Die Zahl der Anträge auf Kriegsdienstverweigerung in Deutschland steigt einem Bericht zufolge weiter an. Im ersten Quartal dieses Jahres hätten bereits 2.656 Menschen einen entsprechenden Antrag gestellt, berichtet die „Neue Osnabrücker Zeitung“ unter Berufung auf Angaben des Bundesamtes für Familie und zivilgesellschaftliche Aufgaben (BAFzA).

Im gesamten Jahr 2024 hatten insgesamt 2.998 Menschen einen solchen Antrag gestellt, wie aus einer Antwort der Bundesregierung auf eine Anfrage der Linksfraktion hervorgeht. Im Jahr 2025 gingen bei der Behörde 3.867 Anträge ein, wie eine Sprecherin im Januar der „Augsburger Allgemeinen“ mitteilte. Hält der Trend an, könnte die Zahl 2026 auf den höchsten Stand seit Aussetzung der Wehrpflicht 2011 zusteuern.

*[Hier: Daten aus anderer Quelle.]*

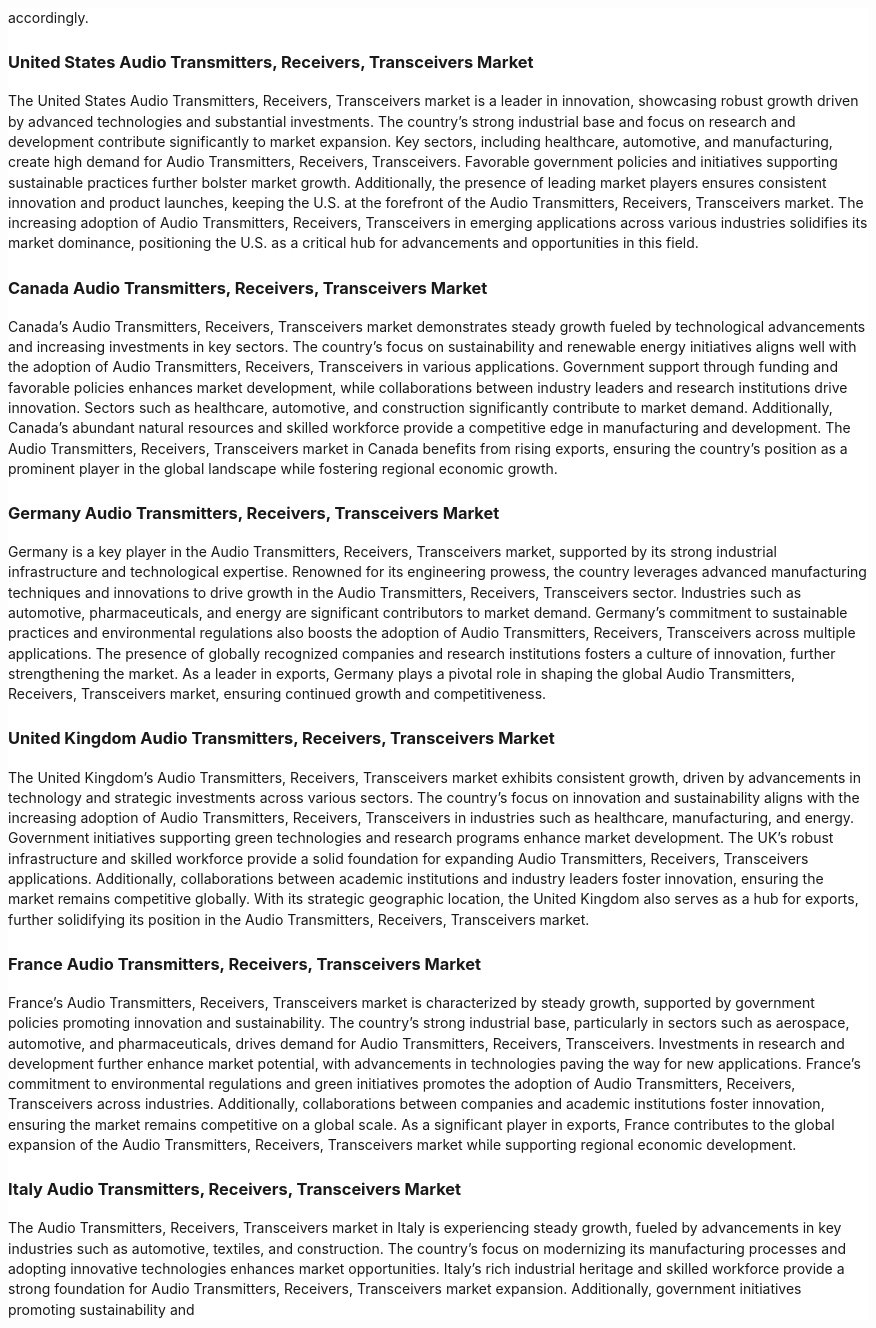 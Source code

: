 accordingly.</p><h3>United States Audio Transmitters, Receivers, Transceivers Market</h3><p>The United States Audio Transmitters, Receivers, Transceivers market is a leader in innovation, showcasing robust growth driven by advanced technologies and substantial investments. The country&rsquo;s strong industrial base and focus on research and development contribute significantly to market expansion. Key sectors, including healthcare, automotive, and manufacturing, create high demand for Audio Transmitters, Receivers, Transceivers. Favorable government policies and initiatives supporting sustainable practices further bolster market growth. Additionally, the presence of leading market players ensures consistent innovation and product launches, keeping the U.S. at the forefront of the Audio Transmitters, Receivers, Transceivers market. The increasing adoption of Audio Transmitters, Receivers, Transceivers in emerging applications across various industries solidifies its market dominance, positioning the U.S. as a critical hub for advancements and opportunities in this field.</p><h3>Canada Audio Transmitters, Receivers, Transceivers Market</h3><p>Canada&rsquo;s Audio Transmitters, Receivers, Transceivers market demonstrates steady growth fueled by technological advancements and increasing investments in key sectors. The country&rsquo;s focus on sustainability and renewable energy initiatives aligns well with the adoption of Audio Transmitters, Receivers, Transceivers in various applications. Government support through funding and favorable policies enhances market development, while collaborations between industry leaders and research institutions drive innovation. Sectors such as healthcare, automotive, and construction significantly contribute to market demand. Additionally, Canada&rsquo;s abundant natural resources and skilled workforce provide a competitive edge in manufacturing and development. The Audio Transmitters, Receivers, Transceivers market in Canada benefits from rising exports, ensuring the country&rsquo;s position as a prominent player in the global landscape while fostering regional economic growth.</p><h3>Germany Audio Transmitters, Receivers, Transceivers Market</h3><p>Germany is a key player in the Audio Transmitters, Receivers, Transceivers market, supported by its strong industrial infrastructure and technological expertise. Renowned for its engineering prowess, the country leverages advanced manufacturing techniques and innovations to drive growth in the Audio Transmitters, Receivers, Transceivers sector. Industries such as automotive, pharmaceuticals, and energy are significant contributors to market demand. Germany&rsquo;s commitment to sustainable practices and environmental regulations also boosts the adoption of Audio Transmitters, Receivers, Transceivers across multiple applications. The presence of globally recognized companies and research institutions fosters a culture of innovation, further strengthening the market. As a leader in exports, Germany plays a pivotal role in shaping the global Audio Transmitters, Receivers, Transceivers market, ensuring continued growth and competitiveness.</p><h3>United Kingdom Audio Transmitters, Receivers, Transceivers Market</h3><p>The United Kingdom&rsquo;s Audio Transmitters, Receivers, Transceivers market exhibits consistent growth, driven by advancements in technology and strategic investments across various sectors. The country&rsquo;s focus on innovation and sustainability aligns with the increasing adoption of Audio Transmitters, Receivers, Transceivers in industries such as healthcare, manufacturing, and energy. Government initiatives supporting green technologies and research programs enhance market development. The UK&rsquo;s robust infrastructure and skilled workforce provide a solid foundation for expanding Audio Transmitters, Receivers, Transceivers applications. Additionally, collaborations between academic institutions and industry leaders foster innovation, ensuring the market remains competitive globally. With its strategic geographic location, the United Kingdom also serves as a hub for exports, further solidifying its position in the Audio Transmitters, Receivers, Transceivers market.</p><h3>France Audio Transmitters, Receivers, Transceivers Market</h3><p>France&rsquo;s Audio Transmitters, Receivers, Transceivers market is characterized by steady growth, supported by government policies promoting innovation and sustainability. The country&rsquo;s strong industrial base, particularly in sectors such as aerospace, automotive, and pharmaceuticals, drives demand for Audio Transmitters, Receivers, Transceivers. Investments in research and development further enhance market potential, with advancements in technologies paving the way for new applications. France&rsquo;s commitment to environmental regulations and green initiatives promotes the adoption of Audio Transmitters, Receivers, Transceivers across industries. Additionally, collaborations between companies and academic institutions foster innovation, ensuring the market remains competitive on a global scale. As a significant player in exports, France contributes to the global expansion of the Audio Transmitters, Receivers, Transceivers market while supporting regional economic development.</p><h3>Italy Audio Transmitters, Receivers, Transceivers Market</h3><p>The Audio Transmitters, Receivers, Transceivers market in Italy is experiencing steady growth, fueled by advancements in key industries such as automotive, textiles, and construction. The country&rsquo;s focus on modernizing its manufacturing processes and adopting innovative technologies enhances market opportunities. Italy&rsquo;s rich industrial heritage and skilled workforce provide a strong foundation for Audio Transmitters, Receivers, Transceivers market expansion. Additionally, government initiatives promoting sustainability and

Hintergrund dürfte die angespannte Sicherheitslage und das Gesetz über den neuen Wehrdienst sein, das zum 1. Januar in Kraft trat. Kern ist die verpflichtende Musterung für junge Männer ab dem Jahrgang 2008. So sollen Freiwillige für einen Ausbau der Truppe rekrutiert werden. Sollten die Zielkorridore verfehlt werden, kann der Bundestag über eine sogenannte Bedarfswehrpflicht entscheiden.

Parallel dazu gibt es aber auch eine Reihe von Menschen, die ihre bereits erfolgte Kriegsdienstverweigerung widerrufen. Im vergangenen Jahr war das dem Bericht zufolge 781 Mal der Fall, im ersten Quartal dieses Jahres bereits 233 Mal.